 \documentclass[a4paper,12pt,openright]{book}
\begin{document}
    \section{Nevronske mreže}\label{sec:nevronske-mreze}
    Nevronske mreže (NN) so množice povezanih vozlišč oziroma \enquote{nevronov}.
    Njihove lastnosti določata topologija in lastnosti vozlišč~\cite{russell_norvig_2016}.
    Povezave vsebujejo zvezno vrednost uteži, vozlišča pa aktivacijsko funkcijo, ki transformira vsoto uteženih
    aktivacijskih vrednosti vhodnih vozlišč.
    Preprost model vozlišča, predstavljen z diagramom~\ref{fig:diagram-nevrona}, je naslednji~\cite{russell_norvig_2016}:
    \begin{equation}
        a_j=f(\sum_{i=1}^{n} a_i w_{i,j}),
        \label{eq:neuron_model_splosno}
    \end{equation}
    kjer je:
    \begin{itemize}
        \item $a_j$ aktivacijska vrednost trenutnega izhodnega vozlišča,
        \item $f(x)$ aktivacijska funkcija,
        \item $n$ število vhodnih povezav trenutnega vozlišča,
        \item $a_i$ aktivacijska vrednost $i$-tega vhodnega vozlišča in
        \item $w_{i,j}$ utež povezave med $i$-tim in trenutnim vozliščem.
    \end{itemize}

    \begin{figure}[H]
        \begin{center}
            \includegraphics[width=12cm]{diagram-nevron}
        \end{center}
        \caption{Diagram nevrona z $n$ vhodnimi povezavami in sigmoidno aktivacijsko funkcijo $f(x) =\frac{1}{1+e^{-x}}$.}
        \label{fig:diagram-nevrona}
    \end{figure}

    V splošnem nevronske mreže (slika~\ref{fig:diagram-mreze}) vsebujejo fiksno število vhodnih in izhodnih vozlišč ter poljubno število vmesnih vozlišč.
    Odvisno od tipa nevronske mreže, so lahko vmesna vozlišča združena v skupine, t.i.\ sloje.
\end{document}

+--

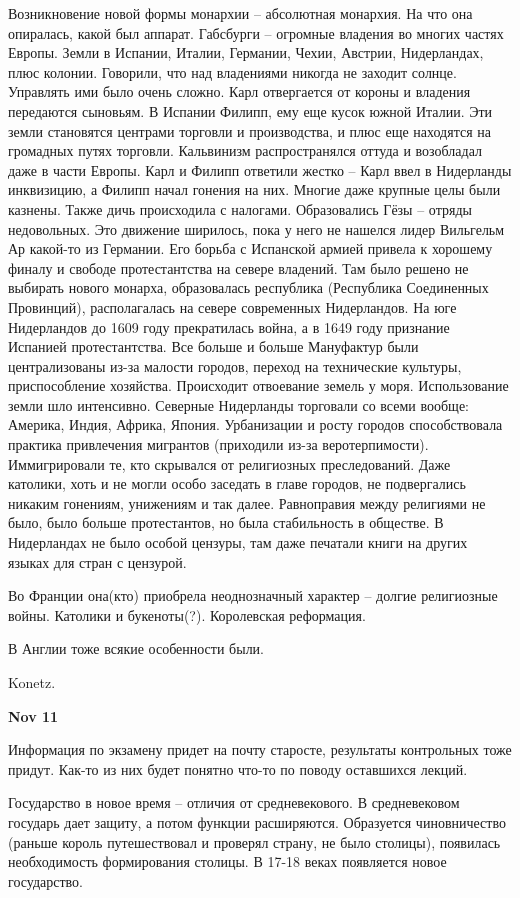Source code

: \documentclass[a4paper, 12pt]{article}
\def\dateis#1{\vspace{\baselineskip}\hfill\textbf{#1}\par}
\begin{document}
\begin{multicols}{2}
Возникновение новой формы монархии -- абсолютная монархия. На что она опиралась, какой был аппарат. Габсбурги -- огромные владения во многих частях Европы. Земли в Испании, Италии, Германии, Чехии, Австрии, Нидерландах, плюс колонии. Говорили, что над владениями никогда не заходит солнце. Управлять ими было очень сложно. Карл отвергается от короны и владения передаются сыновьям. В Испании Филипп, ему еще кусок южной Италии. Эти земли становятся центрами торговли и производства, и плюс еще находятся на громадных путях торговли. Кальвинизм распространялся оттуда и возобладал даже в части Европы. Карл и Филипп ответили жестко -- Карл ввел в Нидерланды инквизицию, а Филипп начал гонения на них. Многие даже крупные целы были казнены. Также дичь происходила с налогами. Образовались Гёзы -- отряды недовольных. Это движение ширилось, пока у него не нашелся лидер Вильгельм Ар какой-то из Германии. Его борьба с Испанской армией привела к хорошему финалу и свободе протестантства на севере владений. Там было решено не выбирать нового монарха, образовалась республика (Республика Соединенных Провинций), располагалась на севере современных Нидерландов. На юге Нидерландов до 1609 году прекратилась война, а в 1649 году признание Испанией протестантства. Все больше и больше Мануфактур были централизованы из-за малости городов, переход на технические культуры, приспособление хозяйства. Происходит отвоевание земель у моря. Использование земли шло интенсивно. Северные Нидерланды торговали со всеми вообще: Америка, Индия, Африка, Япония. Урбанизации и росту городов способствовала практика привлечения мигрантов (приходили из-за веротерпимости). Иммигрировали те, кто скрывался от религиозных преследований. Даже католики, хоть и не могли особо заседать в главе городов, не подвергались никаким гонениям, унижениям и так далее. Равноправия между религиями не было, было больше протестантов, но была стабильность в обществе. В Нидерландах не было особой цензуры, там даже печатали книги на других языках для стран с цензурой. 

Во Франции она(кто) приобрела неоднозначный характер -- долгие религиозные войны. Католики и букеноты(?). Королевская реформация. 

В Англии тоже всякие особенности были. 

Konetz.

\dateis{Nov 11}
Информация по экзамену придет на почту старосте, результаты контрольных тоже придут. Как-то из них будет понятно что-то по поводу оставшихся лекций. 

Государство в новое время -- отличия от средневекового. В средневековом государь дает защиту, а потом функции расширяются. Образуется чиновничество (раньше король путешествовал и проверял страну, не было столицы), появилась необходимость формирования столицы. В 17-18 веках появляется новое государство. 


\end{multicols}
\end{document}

+--

* _WHAT NEEDS TO BE DONE_
Examine the records and report how many lines contain the string "nevrona". Only the number should be given.

* _TASK SOLUTION_
3